ČEZ announces drop in production, profits for first quarter
State-controlled power company ČEZ announced a 44 percent drop in first quarter 2014 profits on Tuesday. Continued low electricity prices and weak demand for electricity due to the mild winter resulted in a net profit of just 9.9 billion crowns. ČEZ sees the tough conditions continuing throughout the rest of the year with full year profit expected to come in at 27.5 billion crowns compared with 35.2 billion in 2014. The power giant announced earlier this year that it will not proceed with a tender to expand its Temelín nuclear plant and is under pressure from Minister of Finance Andrej Babiš to pay out all its profits from last year as dividends, a move the company has so far resisted.
Woman gets 12 years for attempting to poison child with anti-freeze
A court in České Budějovice has sentenced a woman to 12 years in jail for the attempted murder of her three-year-old daughter. The woman, who is 23, tried to poison the child in January this year by putting anti-freeze into her food and drink. Doctors saved the girl’s life after being called by the woman’s husband. The case is not without precedent in the Czech Republic; a woman in Karlovy Vary received a 17-year sentence for the attempted poisoning of her daughter in 2010.
First edition of Mácha’s Máj to go on sale at book trade fair
A first edition of the poem Máj by Karel Hynek Mácha is to go on sale at the Book World Prague trade fair, priced at CZK 120,000. The edition was published in 1836, the same year Mácha wrote the poem, which is considered one of the most important in the Czech language. It is the property of the owner of an antiquarian bookshop. The annual book fair gets underway at the Czech capital’s Výstaviště on Thursday.

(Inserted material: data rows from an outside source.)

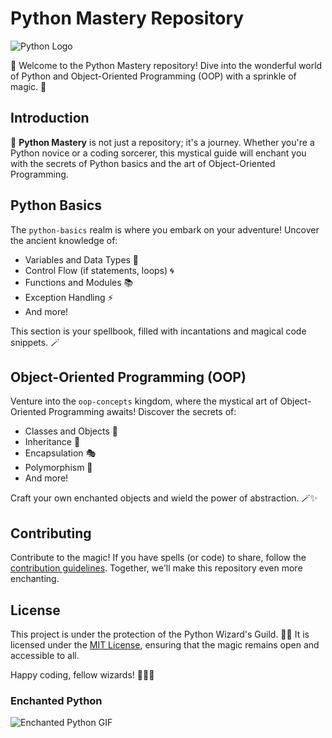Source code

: # Python Mastery Repository

![Python Logo](https://www.python.org/static/community_logos/python-logo.png)

🎉 Welcome to the Python Mastery repository! Dive into the wonderful world of Python and Object-Oriented Programming (OOP) with a sprinkle of magic. 🚀

## Introduction

🐍 **Python Mastery** is not just a repository; it's a journey. Whether you're a Python novice or a coding sorcerer, this mystical guide will enchant you with the secrets of Python basics and the art of Object-Oriented Programming.

## Python Basics

The `python-basics` realm is where you embark on your adventure! Uncover the ancient knowledge of:

- Variables and Data Types 🧙
- Control Flow (if statements, loops) 🌀
- Functions and Modules 📚
- Exception Handling ⚡
- And more!

This section is your spellbook, filled with incantations and magical code snippets. 🪄

## Object-Oriented Programming (OOP)

Venture into the `oop-concepts` kingdom, where the mystical art of Object-Oriented Programming awaits! Discover the secrets of:

- Classes and Objects 🏰
- Inheritance 👑
- Encapsulation 🎭
- Polymorphism 🌈
- And more!

Craft your own enchanted objects and wield the power of abstraction. 🪄✨

## Contributing

Contribute to the magic! If you have spells (or code) to share, follow the [contribution guidelines](CONTRIBUTING.md). Together, we'll make this repository even more enchanting.

## License

This project is under the protection of the Python Wizard's Guild. 🧙‍♂️ It is licensed under the [MIT License](LICENSE), ensuring that the magic remains open and accessible to all.

Happy coding, fellow wizards! 🧙‍♀️🔮

### Enchanted Python

![Enchanted Python GIF](https://tenor.com/view/lets-go-go-penguin-luck-good-luck-gif-11986892979434770444)
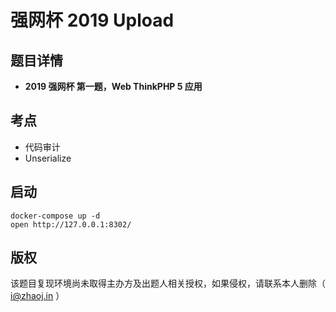 # 强网杯 2019 Upload

## 题目详情

- **2019 强网杯 第一题，Web ThinkPHP 5 应用**

## 考点

- 代码审计
- Unserialize

## 启动

    docker-compose up -d
    open http://127.0.0.1:8302/

## 版权

该题目复现环境尚未取得主办方及出题人相关授权，如果侵权，请联系本人删除（ i@zhaoj.in ）
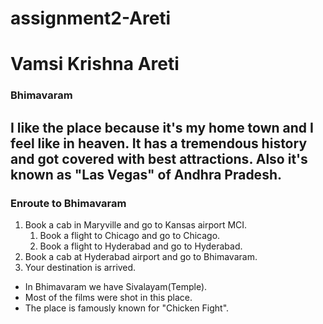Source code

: # assignment2-Areti 
# Vamsi Krishna Areti
### Bhimavaram

I like the place because it's my home town and I feel like in **heaven**. 
It has a tremendous history and got covered with best attractions.
Also it's known as **"Las Vegas"** of Andhra Pradesh.
---
### Enroute to Bhimavaram
1. Book a cab in Maryville and go to Kansas airport MCI.
    1. Book a flight to Chicago and go to Chicago.
    2. Book a flight to Hyderabad and go to Hyderabad.
2. Book a cab at Hyderabad airport and go to Bhimavaram.
3. Your destination is arrived.
- In Bhimavaram we have Sivalayam(Temple).
- Most of the films were shot in this place.
- The place is famously known for "Chicken Fight".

Czech fight back falls short against Canada
In ice hockey, the Czech team lost 3:4 against Canada in their third match of the world championships on Monday night. The Czechs went ahead in the sixth minute with an opening goal by Roman Červenka before the Canadians levelled in the first period. Canada scored three times without reply in the second period, profiting from fouls and sin binned Czechs. A Czech fight back in the final period culminated with goals by Jiří Novotný and Tomáš Hertl in the 53rd minute but the equalizing goal eluded.
Vrba calls up three uncapped players for Finland friendly
Czech soccer team manager Pavel Vrba has called up three uncapped players for a friendly against Finland in Helsinki on May 21. Goalkeeper Marek Štěch and Sparta Prague’s Lukáš Vácha and Pavel Kadeřábek are in the squad for the first time. Captain Tomáš Rosický is also among the 18 names, though goalkeeper Petr Čech will be missing after recently undergoing surgery. Half of the squad are from the Czech league.